1800. Maximum Ascending Subarray Sum|Gaozhipeng's Blog

1800. Maximum Ascending Subarray Sum

QUESTION:

Given an array of positive integers nums, return the maximum possible sum of an ascending subarray in nums.

A subarray is defined as a contiguous sequence of numbers in an array.
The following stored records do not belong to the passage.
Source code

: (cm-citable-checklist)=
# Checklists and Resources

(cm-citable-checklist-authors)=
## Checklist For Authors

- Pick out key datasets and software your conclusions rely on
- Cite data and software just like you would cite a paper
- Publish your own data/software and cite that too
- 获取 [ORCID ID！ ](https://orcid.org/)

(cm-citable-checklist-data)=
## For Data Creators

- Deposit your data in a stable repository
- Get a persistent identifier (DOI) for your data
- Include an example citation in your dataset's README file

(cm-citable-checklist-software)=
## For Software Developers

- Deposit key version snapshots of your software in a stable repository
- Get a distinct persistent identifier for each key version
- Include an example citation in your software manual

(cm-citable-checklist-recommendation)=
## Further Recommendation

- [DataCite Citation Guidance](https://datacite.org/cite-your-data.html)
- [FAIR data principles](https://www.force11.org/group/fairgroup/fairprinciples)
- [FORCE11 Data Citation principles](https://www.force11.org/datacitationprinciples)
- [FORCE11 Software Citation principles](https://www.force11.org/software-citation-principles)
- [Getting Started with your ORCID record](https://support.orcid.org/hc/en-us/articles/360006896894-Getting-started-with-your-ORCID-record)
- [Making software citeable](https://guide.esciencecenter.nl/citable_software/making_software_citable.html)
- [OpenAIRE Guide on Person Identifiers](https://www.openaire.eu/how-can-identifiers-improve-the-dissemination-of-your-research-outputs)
A subarray [numsl, numsl+1, …, numsr-1, numsr] is ascending if for all i where l <= i < r, numsi < numsi+1. Note that a subarray of size 1 is ascending.

Example 1:

Input: nums = [10,20,30,5,10,50]
Output: 65
Explanation: [5,10,50] is the ascending subarray with the maximum sum of 65.

Example 2:

Input: nums = [10,20,30,40,50]
Output: 150
Explanation: [10,20,30,40,50] is the ascending subarray with the maximum sum of 150.

Example 3:

Input: nums = [12,17,15,13,10,11,12]
Output: 33
Explanation: [10,11,12] is the ascending subarray with the maximum sum of 33.

Constraints:

1 <= nums.length <= 100
1 <= nums[i] <= 100

EXPLANATION:

只要判断出当前位置和前一个位置的大小, 如果比前一个位置大, 那么就在tmpresult上加上结果. 如果没有前一个位置大, 就将当前值传给tmpresult. 然后进行result和tmpresult的大小比较即可.

SOLUTION:

class Solution {
    func maxAscendingSum(_ nums: [Int]) -> Int {
        var result = 0
        var tmpResult = 0
        for index in nums.indices {
            if (index == 0) {
                tmpResult = nums[index]
            } else {
                if (nums[index] > nums[index - 1]) {
                    tmpResult += nums[index]
                } else {
                    tmpResult = nums[index]
                }
            }
            result = max(result, tmpResult)
        }
        return result
    }
}